Gene genealogies within a fixed pedigree, and the robustness of Kingman's coalescent

Abstract

We address a conceptual flaw in the backward-time approach to population genetics called coalescent theory as it is applied to diploid biparental organisms. Specifically, the way random models of reproduction are used in coalescent theory is not justified. Instead, the population pedigree for diploid organisms--that is, the set of all family relationships among members of the population--although unknown, should be treated as a fixed parameter, not as a random quantity. Gene genealogical models should describe the outcome of the percolation of genetic lineages through the population pedigree according to Mendelian inheritance. Using simulated pedigrees, some of which are based on family data from 19th century Sweden, we show that in many cases the (conceptually wrong) standard coalescent model is difficult to reject statistically and in this sense may provide a surprisingly accurate description of gene genealogies on a fixed pedigree. We study the differences between the fixed-pedigree coalescent and the standard coalescent by analysis and simulations. Differences are apparent in recent past, within ≈ <log(2)(N) generations, but then disappear as genetic lineages are traced into the more distant past.

Figure 1

The observed distribution of the number of children of monogamous parents in the Swedish family data compared to a Poisson distribution with the same mean (∼3.95) and conditional on there being at least one child.

Figure 2

Probabilities of rejecting the Kingman coalescent using coalescence times on a fixed pedigree and the chi-square test described in the text. (A and B) The mean and estimated 95% confidence intervals for the probability of rejecting the coalescent using 1000 independent coalescence times, for a series of population sizes, under (A) three different Wright–Fisher pedigree models and (B) three different methods of building pedigrees from the Swedish family data. Dashed lines show the nominal significance level of the tests, which was 5%.

Figure 3

(A and B) Distributions of chi-square values (X² on a log₁₀ scale) among 20,000 randomly sampled pairs of individuals on (A) one pedigree from the Swedish family data containing 129 females and 123 males in each generation and (B) one Wright–Fisher pedigree containing 48 females and 48 males in each generation. The overall rejection probabilities were approximately the same for the two pedigrees: 0.535 vs. 0.529. Peaks in the right-hand tails are labeled by the relationship of the two sampled individuals, and the frequencies of each relationship among the 20,000 samples are given in parentheses. Minor differences in these frequencies occur among pedigrees (results not shown) but the overall patterns are robust.
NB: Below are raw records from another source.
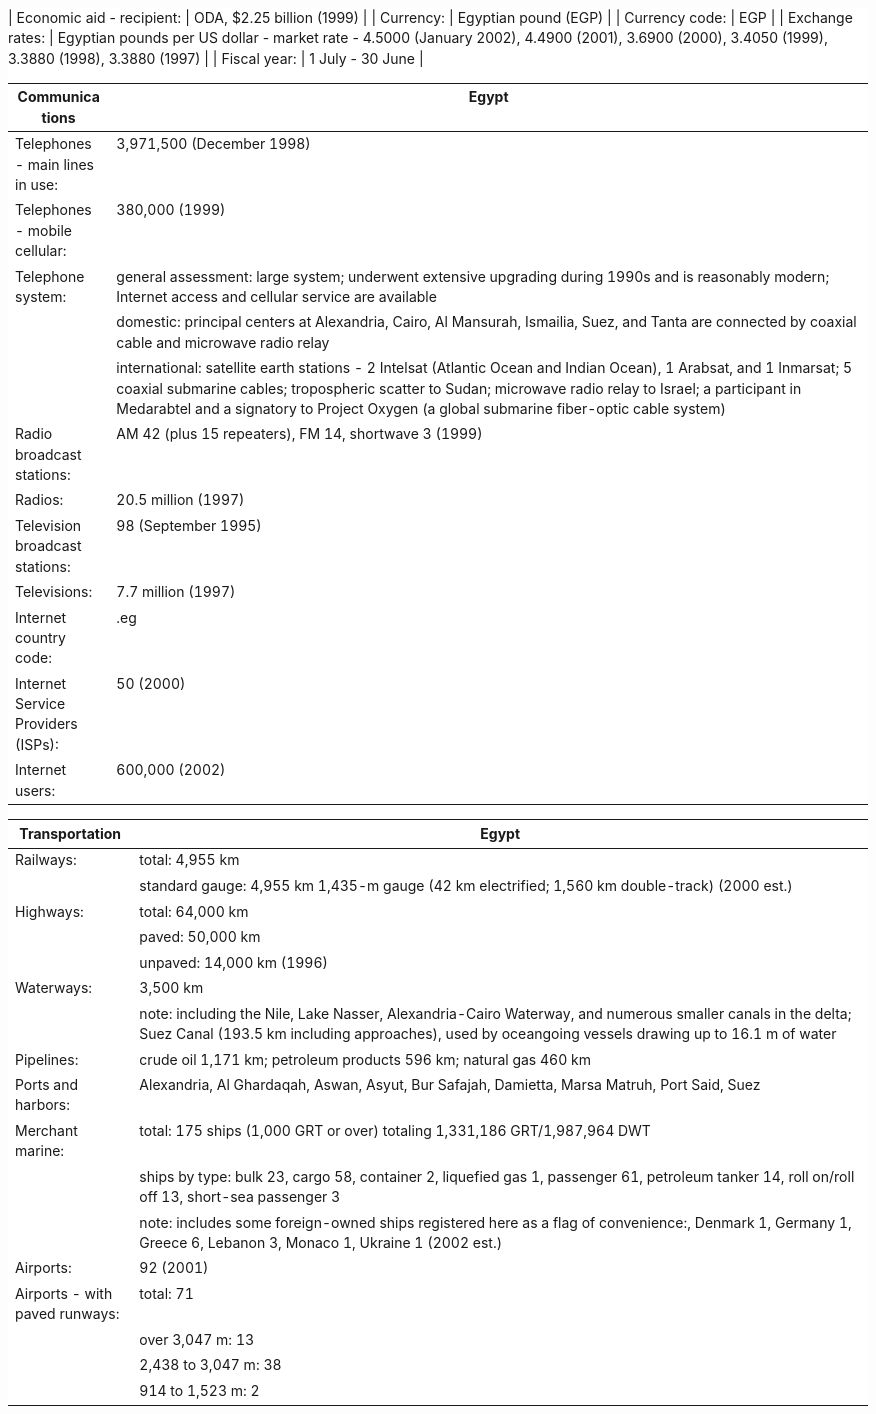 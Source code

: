 | Economic aid - recipient: | ODA, $2.25 billion (1999) |
| Currency: | Egyptian pound (EGP) |
| Currency code: | EGP |
| Exchange rates: | Egyptian pounds per US dollar - market rate - 4.5000 (January 2002), 4.4900 (2001), 3.6900 (2000), 3.4050 (1999), 3.3880 (1998), 3.3880 (1997) |
| Fiscal year: | 1 July - 30 June |

| Communications | Egypt |
| --- | --- |
| Telephones - main lines in use: | 3,971,500 (December 1998) |
| Telephones - mobile cellular: | 380,000 (1999) |
| Telephone system: | general assessment: large system; underwent extensive upgrading during 1990s and is reasonably modern; Internet access and cellular service are available |
| | domestic: principal centers at Alexandria, Cairo, Al Mansurah, Ismailia, Suez, and Tanta are connected by coaxial cable and microwave radio relay |
| | international: satellite earth stations - 2 Intelsat (Atlantic Ocean and Indian Ocean), 1 Arabsat, and 1 Inmarsat; 5 coaxial submarine cables; tropospheric scatter to Sudan; microwave radio relay to Israel; a participant in Medarabtel and a signatory to Project Oxygen (a global submarine fiber-optic cable system) |
| Radio broadcast stations: | AM 42 (plus 15 repeaters), FM 14, shortwave 3 (1999) |
| Radios: | 20.5 million (1997) |
| Television broadcast stations: | 98 (September 1995) |
| Televisions: | 7.7 million (1997) |
| Internet country code: | .eg |
| Internet Service Providers (ISPs): | 50 (2000) |
| Internet users: | 600,000 (2002) |

| Transportation | Egypt |
| --- | --- |
| Railways: | total: 4,955 km |
| | standard gauge: 4,955 km 1,435-m gauge (42 km electrified; 1,560 km double-track) (2000 est.) |
| Highways: | total: 64,000 km |
| | paved: 50,000 km |
| | unpaved: 14,000 km (1996) |
| Waterways: | 3,500 km |
| | note: including the Nile, Lake Nasser, Alexandria-Cairo Waterway, and numerous smaller canals in the delta; Suez Canal (193.5 km including approaches), used by oceangoing vessels drawing up to 16.1 m of water |
| Pipelines: | crude oil 1,171 km; petroleum products 596 km; natural gas 460 km |
| Ports and harbors: | Alexandria, Al Ghardaqah, Aswan, Asyut, Bur Safajah, Damietta, Marsa Matruh, Port Said, Suez |
| Merchant marine: | total: 175 ships (1,000 GRT or over) totaling 1,331,186 GRT/1,987,964 DWT |
| | ships by type: bulk 23, cargo 58, container 2, liquefied gas 1, passenger 61, petroleum tanker 14, roll on/roll off 13, short-sea passenger 3 |
| | note: includes some foreign-owned ships registered here as a flag of convenience:, Denmark 1, Germany 1, Greece 6, Lebanon 3, Monaco 1, Ukraine 1 (2002 est.) |
| Airports: | 92 (2001) |
| Airports - with paved runways: | total: 71 |
| | over 3,047 m: 13 |
| | 2,438 to 3,047 m: 38 |
| | 914 to 1,523 m: 2 |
Triangles mark the chi-square cutoff for 5% significance.

Figure 4

Probabilities of rejecting the Kingman coalescent using 10-locus data from a fixed pedigree and Tajimas’s D. (A and B) The mean and estimated 95% confidence intervals for the probability of rejecting the coalescent using Tajima’s D at 10 independent loci, for different sample sizes and population sizes, when the expected number of pairwise differences is equal to one, for (A) one-generation cyclical Wright–Fisher pedigrees and (B) pedigrees from the Swedish family data. Dashed lines show the nominal significance level of the test, which was 10%.

Figure 5

Three-dimensional histograms of the probability that a sample of size two coalesces in each of the past 20 generations (g) on fixed Wright–Fisher pedigrees, for three different population sizes: (A) N = 10², (B) N = 10³, and (C) N = 10⁵. Within each generation, histograms show the relative frequency of the coalescence probability among 10,000 pedigrees. (D) These distributions for the case of independent samples from a geometric distribution with parameter 1/(2N), with N = 10⁵ as in C.

Figure 6

Numerical analysis and simulations of pairwise coalescence probabilities in past generations. (A and B) The probabilities of coalescence for a sample of size n = 2 from a population of size 1000 at each generation in the past given no coalescence up to that generation, computed analytically using Equation 3 for five Wright–Fisher and five cyclical Wright–Fisher pedigrees, respectively. (C and D) Comparison of analytical and simulation results for the variance of the probability of coalescence in each generation in the past for a population of size N = 500. C shows both the expectated variances (exp.) given by Equation 4 and the observed variances (obs.) among 100,000 simulated Wright–Fisher pedigrees. D shows the relative error, (obs. – exp.)/exp., in each generation for the same data as in C.